An observer to my marriage would think I have made no effort to be a good or better wife. Or, seeing me that night, that I must have set out to be this way and achieved it after years of concentrated effort. They could not tell that for most of my adult life and all of my marriage I have been trying to become the opposite of myself.

* * *

The next morning I told Patrick I was sorry for all of it. He had made coffee and carried it out to the living room but hadn't touched it when I came into the room. He was sitting at one end of the sofa. I sat down and folded my legs underneath me. Facing him, the posture felt beseeching and I put one foot back on the floor.

"I don't mean to be like this." I made myself put my hand on his. It was the first time I had touched him on purpose in five months. "Patrick, honestly, I can't help it."

"And yet somehow you manage to be so nice to your sister." He shook my hand off and said he was going out to buy a newspaper. He didn't come back for five hours.

I am still forty. It is the end of winter, 2018, no longer the year of the Negroni. Patrick left two days after the party.


MY FATHER IS a poet called Fergus Russell. His first poem was published in The New Yorker when he was nineteen. It was about a bird, the dying variety. After it came out, someone called him a male Sylvia Plath. He got a notable advance on his first anthology. My mother, who was his girlfriend then, is purported to have said, "Do we need a male Sylvia Plath?" She denies it but it is in the family script. No one gets to revise it after it is written. It was also the last poem my father ever published. He says she hexed him. She denies that too. The anthology remains forthcoming. I don't know what happened to the money.

My mother is the sculptor Celia Barry. She makes birds, the menacing, oversized variety, out of repurposed materials. Rake heads, appliance motors, things from the house. Once, at one of her shows, Patrick said, "I honestly think your mother has never met extant physical matter she couldn't repurpose." He was not being unkind. Very little in my parents' home functions according to its original remit.

Growing up, whenever my sister and I overheard her say to someone "I am a sculptor," Ingrid would mouth the line from that Elton John song. I would start laughing and she would keep going with her eyes closed and her fists pressed against her chest until I had to leave the room. It has never stopped being funny.

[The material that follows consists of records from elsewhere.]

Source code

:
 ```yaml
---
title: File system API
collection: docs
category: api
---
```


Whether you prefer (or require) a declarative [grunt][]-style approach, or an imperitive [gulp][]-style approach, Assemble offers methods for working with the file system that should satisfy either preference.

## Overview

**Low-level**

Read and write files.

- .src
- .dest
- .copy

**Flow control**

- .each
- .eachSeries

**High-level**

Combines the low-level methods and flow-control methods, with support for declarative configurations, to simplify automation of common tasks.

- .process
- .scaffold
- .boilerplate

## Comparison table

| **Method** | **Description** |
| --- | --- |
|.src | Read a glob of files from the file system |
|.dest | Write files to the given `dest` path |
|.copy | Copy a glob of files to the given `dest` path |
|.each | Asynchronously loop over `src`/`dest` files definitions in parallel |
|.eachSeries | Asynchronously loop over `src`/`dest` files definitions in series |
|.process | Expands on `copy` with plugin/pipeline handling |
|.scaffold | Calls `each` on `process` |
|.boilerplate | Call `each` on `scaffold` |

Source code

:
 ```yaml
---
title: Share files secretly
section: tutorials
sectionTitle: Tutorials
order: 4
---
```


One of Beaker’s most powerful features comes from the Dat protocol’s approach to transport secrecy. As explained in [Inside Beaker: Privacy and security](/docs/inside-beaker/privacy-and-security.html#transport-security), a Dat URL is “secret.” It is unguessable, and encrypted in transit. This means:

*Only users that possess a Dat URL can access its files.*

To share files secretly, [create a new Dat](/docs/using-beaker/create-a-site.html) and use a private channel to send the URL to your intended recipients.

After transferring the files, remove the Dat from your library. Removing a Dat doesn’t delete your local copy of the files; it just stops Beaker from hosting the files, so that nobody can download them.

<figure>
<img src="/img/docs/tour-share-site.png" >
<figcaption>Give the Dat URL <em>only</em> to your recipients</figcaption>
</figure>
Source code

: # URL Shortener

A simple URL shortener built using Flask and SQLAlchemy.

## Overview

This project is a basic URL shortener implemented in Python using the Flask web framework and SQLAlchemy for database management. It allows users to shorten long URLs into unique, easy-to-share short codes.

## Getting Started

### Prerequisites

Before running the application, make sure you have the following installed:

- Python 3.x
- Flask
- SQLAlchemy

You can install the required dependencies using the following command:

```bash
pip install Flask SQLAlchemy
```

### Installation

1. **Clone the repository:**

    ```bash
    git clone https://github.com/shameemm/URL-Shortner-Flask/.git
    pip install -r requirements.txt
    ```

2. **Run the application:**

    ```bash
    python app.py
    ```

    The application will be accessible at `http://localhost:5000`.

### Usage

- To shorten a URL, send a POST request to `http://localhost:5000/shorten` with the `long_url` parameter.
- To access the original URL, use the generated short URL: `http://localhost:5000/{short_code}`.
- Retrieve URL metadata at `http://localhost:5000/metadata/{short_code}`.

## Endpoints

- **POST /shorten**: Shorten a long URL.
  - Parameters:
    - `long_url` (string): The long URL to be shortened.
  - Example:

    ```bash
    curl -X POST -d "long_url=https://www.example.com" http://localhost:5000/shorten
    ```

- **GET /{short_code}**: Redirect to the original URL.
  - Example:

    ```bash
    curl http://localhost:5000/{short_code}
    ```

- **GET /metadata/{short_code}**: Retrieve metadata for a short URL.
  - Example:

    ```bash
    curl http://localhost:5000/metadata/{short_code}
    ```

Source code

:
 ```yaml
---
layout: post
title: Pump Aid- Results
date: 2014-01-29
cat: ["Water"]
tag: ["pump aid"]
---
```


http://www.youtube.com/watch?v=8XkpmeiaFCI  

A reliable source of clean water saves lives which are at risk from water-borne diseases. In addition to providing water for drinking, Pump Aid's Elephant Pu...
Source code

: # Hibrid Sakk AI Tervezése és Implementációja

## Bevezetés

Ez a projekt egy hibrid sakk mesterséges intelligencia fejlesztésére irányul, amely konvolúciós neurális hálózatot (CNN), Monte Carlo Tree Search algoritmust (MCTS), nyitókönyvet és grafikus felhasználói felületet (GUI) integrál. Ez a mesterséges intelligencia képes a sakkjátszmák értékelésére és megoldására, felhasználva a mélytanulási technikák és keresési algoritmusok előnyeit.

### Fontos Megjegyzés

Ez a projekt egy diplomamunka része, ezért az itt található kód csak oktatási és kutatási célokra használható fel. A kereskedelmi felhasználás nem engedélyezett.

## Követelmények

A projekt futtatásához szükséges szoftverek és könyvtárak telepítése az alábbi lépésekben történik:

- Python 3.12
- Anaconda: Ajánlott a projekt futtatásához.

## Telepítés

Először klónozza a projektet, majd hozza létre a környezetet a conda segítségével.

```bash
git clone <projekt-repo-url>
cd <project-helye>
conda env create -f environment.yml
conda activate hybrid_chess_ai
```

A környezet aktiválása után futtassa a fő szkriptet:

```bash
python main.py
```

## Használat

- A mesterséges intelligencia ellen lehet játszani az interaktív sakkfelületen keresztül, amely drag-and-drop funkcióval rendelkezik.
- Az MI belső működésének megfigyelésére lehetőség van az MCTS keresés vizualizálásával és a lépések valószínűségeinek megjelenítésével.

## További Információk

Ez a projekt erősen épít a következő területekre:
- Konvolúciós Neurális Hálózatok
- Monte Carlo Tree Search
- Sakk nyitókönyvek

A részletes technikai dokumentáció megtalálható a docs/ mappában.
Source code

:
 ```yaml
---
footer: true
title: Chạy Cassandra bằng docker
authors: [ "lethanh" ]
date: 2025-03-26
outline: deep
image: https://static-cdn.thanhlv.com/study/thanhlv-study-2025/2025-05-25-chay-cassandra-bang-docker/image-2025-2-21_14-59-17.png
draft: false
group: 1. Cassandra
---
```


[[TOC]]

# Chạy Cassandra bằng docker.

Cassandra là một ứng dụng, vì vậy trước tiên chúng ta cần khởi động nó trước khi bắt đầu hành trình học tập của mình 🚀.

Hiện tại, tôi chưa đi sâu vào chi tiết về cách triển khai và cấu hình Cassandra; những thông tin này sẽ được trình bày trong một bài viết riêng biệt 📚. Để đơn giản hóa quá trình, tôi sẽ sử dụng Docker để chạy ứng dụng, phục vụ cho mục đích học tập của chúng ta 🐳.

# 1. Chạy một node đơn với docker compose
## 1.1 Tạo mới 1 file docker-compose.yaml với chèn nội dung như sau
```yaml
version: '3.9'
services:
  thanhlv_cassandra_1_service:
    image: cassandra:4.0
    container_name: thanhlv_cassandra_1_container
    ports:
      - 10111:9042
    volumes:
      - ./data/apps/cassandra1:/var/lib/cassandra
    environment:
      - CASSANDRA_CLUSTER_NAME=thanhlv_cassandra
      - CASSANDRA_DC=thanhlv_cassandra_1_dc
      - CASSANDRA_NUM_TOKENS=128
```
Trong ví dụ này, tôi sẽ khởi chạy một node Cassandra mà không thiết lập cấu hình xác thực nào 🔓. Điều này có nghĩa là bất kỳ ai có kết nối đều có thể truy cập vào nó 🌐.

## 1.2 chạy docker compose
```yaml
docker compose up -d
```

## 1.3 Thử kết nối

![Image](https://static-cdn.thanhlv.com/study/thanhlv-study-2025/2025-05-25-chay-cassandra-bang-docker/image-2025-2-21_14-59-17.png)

According to The Times my mother is minorly important. Patrick and I were at the house helping my father rearrange his study the day the notice appeared. She read it aloud to the three of us, laughing unhappily at the minorly bit. Afterwards my father said he'd take any degree of importance at this stage. "And they've given you a definite article. The sculptor Celia Barry. Spare a thought for we the indefinites."

* * *

Sometimes Ingrid gets one of her children to ring and talk to me on the phone because, she says, she wants them to have a very close relationship with me, and also it gets them off her balls for literally five seconds. Once, her eldest son called and told me there was a fat lady at the post office and his favorite cheese is the one that comes in the bag and is sort of whitish. Ingrid texted me later and said, "He means cheddar."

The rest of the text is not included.